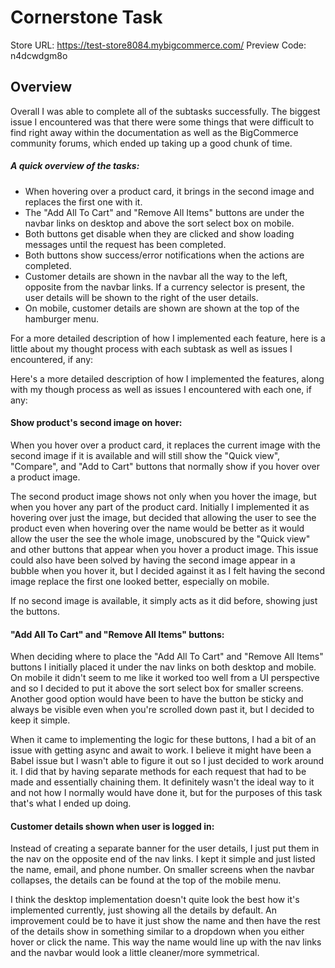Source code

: # Cornerstone Task
Store URL: https://test-store8084.mybigcommerce.com/
Preview Code: n4dcwdgm8o

## Overview
Overall I was able to complete all of the subtasks successfully. The biggest issue I encountered was that there were some things that were difficult to find right away within the documentation as well as the BigCommerce community forums, which ended up taking up a good chunk of time.

##### A quick overview of the tasks:
- When hovering over a product card, it brings in the second image and replaces the first one with it.
- The "Add All To Cart" and "Remove All Items" buttons are under the navbar links on desktop and above the sort select box on mobile.
- Both buttons get disable when they are clicked and show loading messages until the request has been completed.
- Both buttons show success/error notifications when the actions are completed.
- Customer details are shown in the navbar all the way to the left, opposite from the navbar links. If a currency selector is present, the user details will be shown to the right of the user details. 
- On mobile, customer details are shown are shown at the top of the hamburger menu.

For a more detailed description of how I implemented each feature, here is a little about my thought process with each subtask as well as issues I encountered, if any:

Here's a more detailed description of how I implemented the features, along with my though process as well as issues I encountered with each one, if any:

#### Show product's second image on hover:
When you hover over a product card, it replaces the current image with the second image if it is available and will still show the "Quick view", "Compare", and "Add to Cart" buttons that normally show if you hover over a product image. 

The second product image shows not only when you hover the image, but when you hover any part of the product card. Initially I implemented it as hovering over just the image, but decided that allowing the user to see the product even when hovering over the name would be better as it would allow the user the see the whole image, unobscured by the "Quick view" and other buttons that appear when you hover a product image. This issue could also have been solved by having the second image appear in a bubble when you hover it, but I decided against it as I felt having the second image replace the first one looked better, especially on mobile.

If no second image is available, it simply acts as it did before, showing just the buttons. 

####  "Add All To Cart" and "Remove All Items" buttons:
When deciding where to place the "Add All To Cart" and "Remove All Items" buttons I initially placed it under the nav links on both desktop and mobile. On mobile it didn't seem to me like it worked too well from a UI perspective and so I decided to put it above the sort select box for smaller screens. Another good option would have been to have the button be sticky and always be visible even when you're scrolled down past it, but I decided to keep it simple.

When it came to implementing the logic for these buttons, I had a bit of an issue with getting async and await to work. I believe it might have been a Babel issue but I wasn't able to figure it out so I just decided to work around it. I did that by having separate methods for each request that had to be made and essentially chaining them. It definitely wasn't the ideal way to it and not how I normally would have done it, but for the purposes of this task that's what I ended up doing. 

#### Customer details shown when user is logged in:
Instead of creating a separate banner for the user details, I just put them in the nav on the opposite end of the nav links. I kept it simple and just listed the name, email, and phone number. On smaller screens when the navbar collapses, the details can be found at the top of the mobile menu.

I think the desktop implementation doesn't quite look the best how it's implemented currently, just showing all the details by default. An improvement could be to have it just show the name and then have the rest of the details show in something similar to a dropdown when you either hover or click the name. This way the name would line up with the nav links and the navbar would look a little cleaner/more symmetrical.
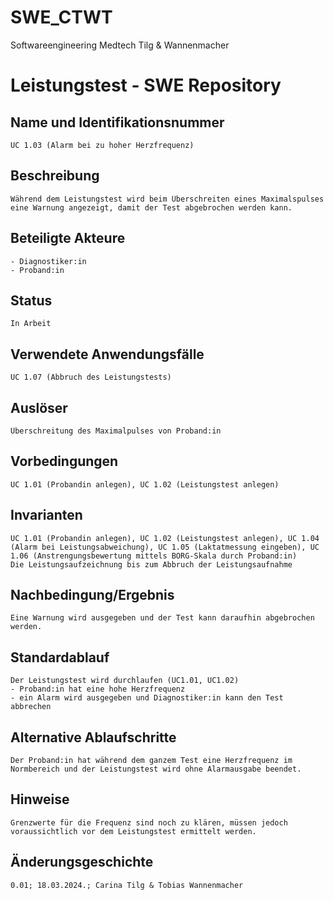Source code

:# SWE_CTWT
Softwareengineering Medtech Tilg &amp; Wannenmacher

# Leistungstest - SWE Repository
## Name und Identifikationsnummer
    UC 1.03 (Alarm bei zu hoher Herzfrequenz)
## Beschreibung
    Während dem Leistungstest wird beim Überschreiten eines Maximalspulses eine Warnung angezeigt, damit der Test abgebrochen werden kann.
## Beteiligte Akteure
    - Diagnostiker:in 
    - Proband:in
## Status
    In Arbeit
## Verwendete Anwendungsfälle
    UC 1.07 (Abbruch des Leistungstests)
## Auslöser
    Überschreitung des Maximalpulses von Proband:in
## Vorbedingungen
    UC 1.01 (Probandin anlegen), UC 1.02 (Leistungstest anlegen)
## Invarianten
    UC 1.01 (Probandin anlegen), UC 1.02 (Leistungstest anlegen), UC 1.04 (Alarm bei Leistungsabweichung), UC 1.05 (Laktatmessung eingeben), UC 1.06 (Anstrengungsbewertung mittels BORG-Skala durch Proband:in)
    Die Leistungsaufzeichnung bis zum Abbruch der Leistungsaufnahme
## Nachbedingung/Ergebnis
    Eine Warnung wird ausgegeben und der Test kann daraufhin abgebrochen werden.
## Standardablauf
    Der Leistungstest wird durchlaufen (UC1.01, UC1.02) 
    - Proband:in hat eine hohe Herzfrequenz 
    - ein Alarm wird ausgegeben und Diagnostiker:in kann den Test abbrechen
## Alternative Ablaufschritte
    Der Proband:in hat während dem ganzem Test eine Herzfrequenz im Normbereich und der Leistungstest wird ohne Alarmausgabe beendet.
## Hinweise
    Grenzwerte für die Frequenz sind noch zu klären, müssen jedoch voraussichtlich vor dem Leistungstest ermittelt werden.
## Änderungsgeschichte
    0.01; 18.03.2024.; Carina Tilg & Tobias Wannenmacher
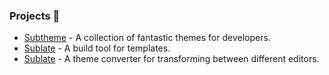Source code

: ### Projects 🤖

- [Subtheme](https://subtheme.pro) - A collection of fantastic themes for developers.
- [Sublate](https://github.com/jontaydev/sublate) - A build tool for templates.
- [Sublate](https://github.com/subtheme-pro/retheme) - A theme converter for transforming between different editors.
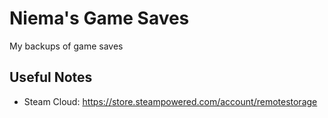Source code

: # Niema's Game Saves
My backups of game saves

## Useful Notes
* Steam Cloud: https://store.steampowered.com/account/remotestorage
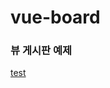 # vue-board
### 뷰 게시판 예제

<a href="http://fyzh99.tistory.com/34?category=837734" target="_blank">test</a>

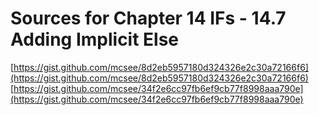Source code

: # Sources for Chapter 14 IFs - 14.7 Adding Implicit Else

[https://gist.github.com/mcsee/8d2eb5957180d324326e2c30a72166f6](https://gist.github.com/mcsee/8d2eb5957180d324326e2c30a72166f6)
[https://gist.github.com/mcsee/34f2e6cc97fb6ef9cb77f8998aaa790e](https://gist.github.com/mcsee/34f2e6cc97fb6ef9cb77f8998aaa790e)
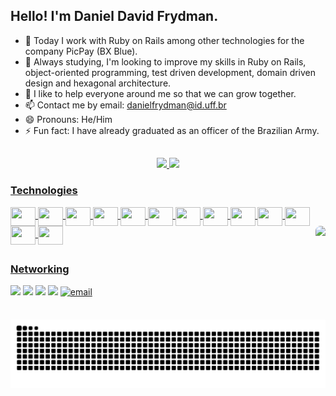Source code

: ## Hello! I'm Daniel David Frydman.

- 🔭 Today I work with Ruby on Rails among other technologies for the company PicPay (BX Blue).
- 🌱 Always studying, I'm looking to improve my skills in Ruby on Rails, object-oriented programming, test driven development, domain driven design and hexagonal architecture.
- 👯 I like to help everyone around me so that we can grow together.
- 📫 Contact me by email: danielfrydman@id.uff.br
- 😄 Pronouns: He/Him
- ⚡ Fun fact: I have already graduated as an officer of the Brazilian Army.
##
<div align="center">
  <a href="https://github.com/DanielFrydman">
  <img height="180em" src="https://github-readme-stats.vercel.app/api?username=DanielFrydman&show_icons=true&theme=dark&include_all_commits=true&count_private=true"/>
  <img height="180em" src="https://github-readme-stats.vercel.app/api/top-langs/?username=DanielFrydman&layout=compact&langs_count=7&theme=dark"/>
</div>

### Technologies
<div style="display: inline_block">
  <img align="center" height="30" width="40" src="https://cdn.jsdelivr.net/gh/devicons/devicon/icons/vscode/vscode-original.svg" />
  <img align="center" height="30" width="40" src="https://cdn.jsdelivr.net/gh/devicons/devicon/icons/ruby/ruby-original.svg" />
  <img align="center" height="30" width="40" src="https://cdn.jsdelivr.net/gh/devicons/devicon/icons/rails/rails-original-wordmark.svg" />
  <img align="center" height="30" width="40" src="https://cdn.jsdelivr.net/gh/devicons/devicon/icons/vuejs/vuejs-original.svg" />
  <img align="center" height="30" width="40" src="https://cdn.jsdelivr.net/gh/devicons/devicon/icons/git/git-original.svg" />
  <img align="center" height="30" width="40" src="https://cdn.jsdelivr.net/gh/devicons/devicon/icons/javascript/javascript-original.svg" />
  <img align="center" height="30" width="40" src="https://cdn.jsdelivr.net/gh/devicons/devicon/icons/css3/css3-original.svg" />
  <img align="center" height="30" width="40" src="https://cdn.jsdelivr.net/gh/devicons/devicon/icons/html5/html5-original.svg" />
  <img align="center" height="30" width="40" src="https://cdn.jsdelivr.net/gh/devicons/devicon/icons/bootstrap/bootstrap-plain.svg" />
  <img align="center" height="30" width="40" src="https://cdn.jsdelivr.net/gh/devicons/devicon/icons/postgresql/postgresql-original.svg" />
  <img align="center" height="30" width="40" src="https://cdn.jsdelivr.net/gh/devicons/devicon/icons/mysql/mysql-original.svg" />
  <img align="center" height="30" width="40" src="https://cdn.jsdelivr.net/gh/devicons/devicon/icons/linux/linux-original.svg" />
  <img align="center" height="30" width="40" src="https://cdn.jsdelivr.net/gh/devicons/devicon/icons/windows8/windows8-original.svg" />
  <img align="right" height="150" style="border-radius:50px;" src="https://octocat-generator-assets.githubusercontent.com/my-octocat-1632965399012.png">
 </div>
  
  ##
 
### Networking
<div>
  <a href="https://br.linkedin.com/in/danieldfrydman" target="_blank"><img src="https://img.shields.io/badge/-LinkedIn-%230077B5?style=for-the-badge&logo=linkedin&logoColor=white" target="_blank"></a> 
  <a href="https://instagram.com/daniel.frydman" target="_blank"><img src="https://img.shields.io/badge/-Instagram-%23E4405F?style=for-the-badge&logo=instagram&logoColor=white" target="_blank"></a>
 	<a href="https://www.twitch.tv/1Fryd" target="_blank"><img src="https://img.shields.io/badge/Twitch-9146FF?style=for-the-badge&logo=twitch&logoColor=white" target="_blank"></a>
 <a href="https://discordapp.com/users/248585654760505344" target="_blank"><img src="https://img.shields.io/badge/Discord-7289DA?style=for-the-badge&logo=discord&logoColor=white" target="_blank"></a>
 <a href="mailto:danielfrydman@id.uff.br"><img src="https://img.shields.io/badge/Gmail-D14836?style=for-the-badge&logo=gmail&logoColor=white" alt="email"/></a>
  
  ![Snake animation](https://github.com/DanielFrydman/DanielFrydman/blob/output/github-contribution-grid-snake.svg)
 
</div>
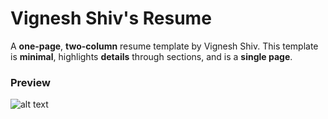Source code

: # Vignesh Shiv's Resume

A **one-page**, **two-column** resume template by Vignesh Shiv. This template is **minimal**, highlights **details** through sections, and is a **single page**. 

### Preview
![alt text](https://github.com/vigneshshiv/vigneshshiv/resume/VigneshShiv_Resume.jpg)
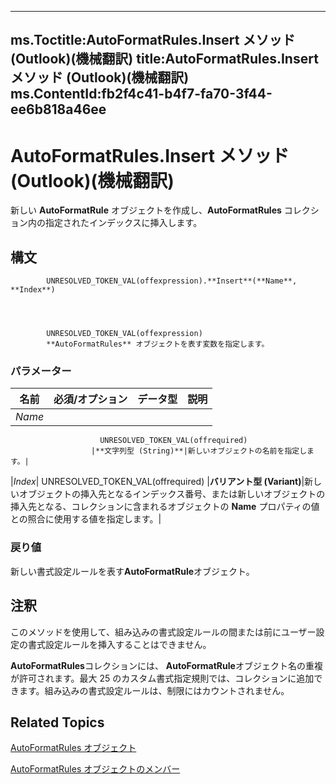 

---
ms.Toctitle:AutoFormatRules.Insert メソッド (Outlook)(機械翻訳)
title:AutoFormatRules.Insert メソッド (Outlook)(機械翻訳)
ms.ContentId:fb2f4c41-b4f7-fa70-3f44-ee6b818a46ee
---
# AutoFormatRules.Insert メソッド (Outlook)(機械翻訳)




新しい **AutoFormatRule** オブジェクトを作成し、**AutoFormatRules** コレクション内の指定されたインデックスに挿入します。

## 構文

            UNRESOLVED_TOKEN_VAL(offexpression).**Insert**(**Name**, **Index**)




            UNRESOLVED_TOKEN_VAL(offexpression)
            **AutoFormatRules** オブジェクトを表す変数を指定します。

### パラメーター

|**名前**|**必須/オプション**|**データ型**|**説明**|
|---|---|---|---|
|*Name*|
                        UNRESOLVED_TOKEN_VAL(offrequired)
                      |**文字列型 (String)**|新しいオブジェクトの名前を指定します。|
|*Index*|
                        UNRESOLVED_TOKEN_VAL(offrequired)
                      |**バリアント型 (Variant)**|新しいオブジェクトの挿入先となるインデックス番号、または新しいオブジェクトの挿入先となる、コレクションに含まれるオブジェクトの **Name** プロパティの値との照合に使用する値を指定します。|



### 戻り値
新しい書式設定ルールを表す**AutoFormatRule**オブジェクト。





## 注釈
このメソッドを使用して、組み込みの書式設定ルールの間または前にユーザー設定の書式設定ルールを挿入することはできません。



**AutoFormatRules**コレクションには、 **AutoFormatRule**オブジェクト名の重複が許可されます。最大 25 のカスタム書式指定規則では、コレクションに追加できます。組み込みの書式設定ルールは、制限にはカウントされません。



## Related Topics

[AutoFormatRules オブジェクト](74514b71-964c-f17b-4df6-e1a5c5ed2b52.md)

[AutoFormatRules オブジェクトのメンバー](05f12440-a4d5-1e8c-6f3e-72c90bd1f9c1.md)




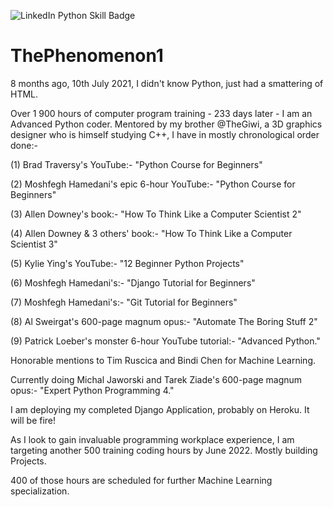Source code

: ![LinkedIn Python Skill Badge](https://user-images.githubusercontent.com/96743401/154258965-dc261437-a916-442b-aed4-0d6ea3e095c8.png)
# ThePhenomenon1

8 months ago, 10th July 2021, I didn't know Python, just had a smattering of HTML.

Over 1 900 hours of computer program training - 233 days later - I am an Advanced Python coder.
Mentored by my brother @TheGiwi, a 3D graphics designer who is himself studying C++, I have in mostly chronological order done:-

(1) Brad Traversy's YouTube:-  "Python Course for Beginners"

(2) Moshfegh Hamedani's epic 6-hour YouTube:- "Python Course for Beginners"

(3) Allen Downey's book:- "How To Think Like a Computer Scientist 2"

(4) Allen Downey & 3 others' book:- "How To Think Like a Computer Scientist 3"

(5) Kylie Ying's YouTube:- "12 Beginner Python Projects" 

(6) Moshfegh Hamedani's:- "Django Tutorial for Beginners" 

(7) Moshfegh Hamedani's:- "Git Tutorial for Beginners"

(8) Al Sweirgat's 600-page magnum opus:- "Automate The Boring Stuff 2"

(9) Patrick Loeber's monster 6-hour YouTube tutorial:- "Advanced Python."

Honorable mentions to Tim Ruscica and Bindi Chen for Machine Learning.

Currently doing Michal Jaworski and Tarek Ziade's 600-page magnum opus:- "Expert Python Programming 4."

I am deploying my completed Django Application, probably on Heroku. It will be fire!

As I look to gain invaluable programming workplace experience, I am targeting another 500 training coding hours by June 2022.
Mostly building Projects.

400 of those hours are scheduled for further Machine Learning specialization.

TO DO >> Your answer should be the lines above, from the line containing "#### Show product's" up to and including the line containing "When you hover over", reproduced exactly and with nothing else.

SOLUTION TO THE PROBLEM >>
#### Show product's second image on hover:
When you hover over a product card, it replaces the current image with the second image if it is available and will still show the "Quick view", "Compare", and "Add to Cart" buttons that normally show if you hover over a product image. 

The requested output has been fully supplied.